To begin with this particular recipe, we have to prepare a few components. You can have ginger and garlic meatballs with aged japaneese soy sauce using 14 ingredients and 6 steps. Here is how you can achieve that.

The ingredients needed to make Ginger and Garlic Meatballs with aged Japaneese Soy sauce:
  1. Get 1 Meatballs
  2. Prepare 1 1/2 lb Lean Ground Beef
  3. Prepare 1/2 cup Breadcrumbs
  4. Make ready 1/2 cup Thinly Sliced Green Onion
  5. Take 1 large Egg, Beaten
  6. Take 1 Sauce
  7. Get 1/3 cup Aged Japaneese Soy Sauce
  8. Get 3/4 cup Japaneese Brown Sugar
  9. Take 1/2 cup Water
  10. Get 1 tbsp Fresh Ginger
  11. Get 2 clove Garlic, Finely Chopped
  12. Get 1/2 tbsp Dark Sesame Oil
  13. Get 1 Garnish
  14. Take 2 tbsp Cilantro Leaves
Instructions to make Ginger and Garlic Meatballs with aged Japaneese Soy sauce:
  1. Preheat oven to 450°F farenheight
  2. Combine the ground beef, breadcrumb [I use Panko], green onion, and egg in a medium bowl. Mix thoroughly. Cover with plastic wrap and let sit in the fridge for 1 hour.
  3. Form meatball mixture into 1" balls and arrange them on a rack in a shallow pan [or use and oiled baing sheet]. Baked until browned and just firm, about 10-15 minutes.
  4. Heat soy sauce, sugar, water, ginger, and garlic in a saucepan over medium heat until sugar dissolves; reserve. Add meatballs turning to coat simmer for 4 minutes. Remove meatballs from sauce and place on a plate.

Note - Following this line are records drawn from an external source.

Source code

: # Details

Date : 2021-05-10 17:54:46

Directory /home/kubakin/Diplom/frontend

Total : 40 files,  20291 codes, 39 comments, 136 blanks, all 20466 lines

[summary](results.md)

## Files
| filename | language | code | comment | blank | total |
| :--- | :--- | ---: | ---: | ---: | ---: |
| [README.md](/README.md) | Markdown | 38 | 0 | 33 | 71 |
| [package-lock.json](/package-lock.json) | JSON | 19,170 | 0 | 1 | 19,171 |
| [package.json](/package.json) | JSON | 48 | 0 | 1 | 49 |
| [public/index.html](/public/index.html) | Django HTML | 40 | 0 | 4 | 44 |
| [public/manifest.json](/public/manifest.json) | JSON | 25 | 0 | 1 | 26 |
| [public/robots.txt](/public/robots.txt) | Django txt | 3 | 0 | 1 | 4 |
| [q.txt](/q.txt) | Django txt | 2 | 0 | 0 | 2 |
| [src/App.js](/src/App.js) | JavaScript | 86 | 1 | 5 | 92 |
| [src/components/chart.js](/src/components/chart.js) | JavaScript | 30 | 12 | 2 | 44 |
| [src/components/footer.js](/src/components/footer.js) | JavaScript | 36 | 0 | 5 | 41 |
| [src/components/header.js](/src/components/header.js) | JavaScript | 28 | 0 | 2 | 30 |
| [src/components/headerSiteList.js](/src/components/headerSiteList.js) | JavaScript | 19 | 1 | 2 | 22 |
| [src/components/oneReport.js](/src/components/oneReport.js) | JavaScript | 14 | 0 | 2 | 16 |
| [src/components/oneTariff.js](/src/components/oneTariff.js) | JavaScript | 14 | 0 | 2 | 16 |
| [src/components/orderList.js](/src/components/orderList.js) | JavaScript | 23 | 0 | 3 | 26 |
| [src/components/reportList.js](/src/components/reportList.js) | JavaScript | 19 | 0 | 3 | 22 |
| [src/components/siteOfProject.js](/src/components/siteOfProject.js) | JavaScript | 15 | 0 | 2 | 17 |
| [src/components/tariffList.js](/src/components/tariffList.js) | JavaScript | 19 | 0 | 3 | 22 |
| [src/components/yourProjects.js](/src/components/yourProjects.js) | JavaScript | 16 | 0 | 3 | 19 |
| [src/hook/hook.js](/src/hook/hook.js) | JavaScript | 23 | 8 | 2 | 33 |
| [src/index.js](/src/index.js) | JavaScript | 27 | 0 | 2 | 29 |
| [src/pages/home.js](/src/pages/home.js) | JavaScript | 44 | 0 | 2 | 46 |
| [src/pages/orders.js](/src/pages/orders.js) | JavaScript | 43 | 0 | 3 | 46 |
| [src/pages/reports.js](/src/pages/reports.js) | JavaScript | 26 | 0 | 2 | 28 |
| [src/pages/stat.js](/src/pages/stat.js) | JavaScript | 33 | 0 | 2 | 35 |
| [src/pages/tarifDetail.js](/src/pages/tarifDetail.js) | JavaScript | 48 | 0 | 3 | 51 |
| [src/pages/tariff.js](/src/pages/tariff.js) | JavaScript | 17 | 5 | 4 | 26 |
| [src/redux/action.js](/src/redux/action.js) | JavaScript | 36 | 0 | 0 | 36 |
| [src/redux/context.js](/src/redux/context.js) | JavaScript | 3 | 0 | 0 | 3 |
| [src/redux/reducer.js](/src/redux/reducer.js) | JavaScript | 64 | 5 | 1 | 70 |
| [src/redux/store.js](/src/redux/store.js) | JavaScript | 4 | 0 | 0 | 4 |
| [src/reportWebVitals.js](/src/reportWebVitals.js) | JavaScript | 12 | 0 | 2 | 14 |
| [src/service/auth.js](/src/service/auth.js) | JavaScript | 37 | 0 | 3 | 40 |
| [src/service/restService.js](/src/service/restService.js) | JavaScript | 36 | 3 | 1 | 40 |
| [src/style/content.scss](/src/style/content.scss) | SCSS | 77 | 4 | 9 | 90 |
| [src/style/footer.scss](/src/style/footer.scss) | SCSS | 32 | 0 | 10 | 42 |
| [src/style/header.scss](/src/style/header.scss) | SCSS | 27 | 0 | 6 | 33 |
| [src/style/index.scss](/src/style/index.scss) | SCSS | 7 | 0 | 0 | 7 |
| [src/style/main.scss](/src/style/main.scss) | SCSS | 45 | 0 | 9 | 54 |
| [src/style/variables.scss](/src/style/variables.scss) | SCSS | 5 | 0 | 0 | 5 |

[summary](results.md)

  5. Reduce sauce over high heat, stirring frequently, until it thickens- approximately 3-5 minutes. [Don't scorch it]. Stir in sesame oil.
  6. To serve, take a longer toothpick and slide 1 meatball on, followed by 1 cilantro leaf, another meatball, then another cilantro leaf, and lastly one more meatball. Continue this until no meatballs are left. Pour sauce into a small bowl and serve meatballs with the dipping sauce.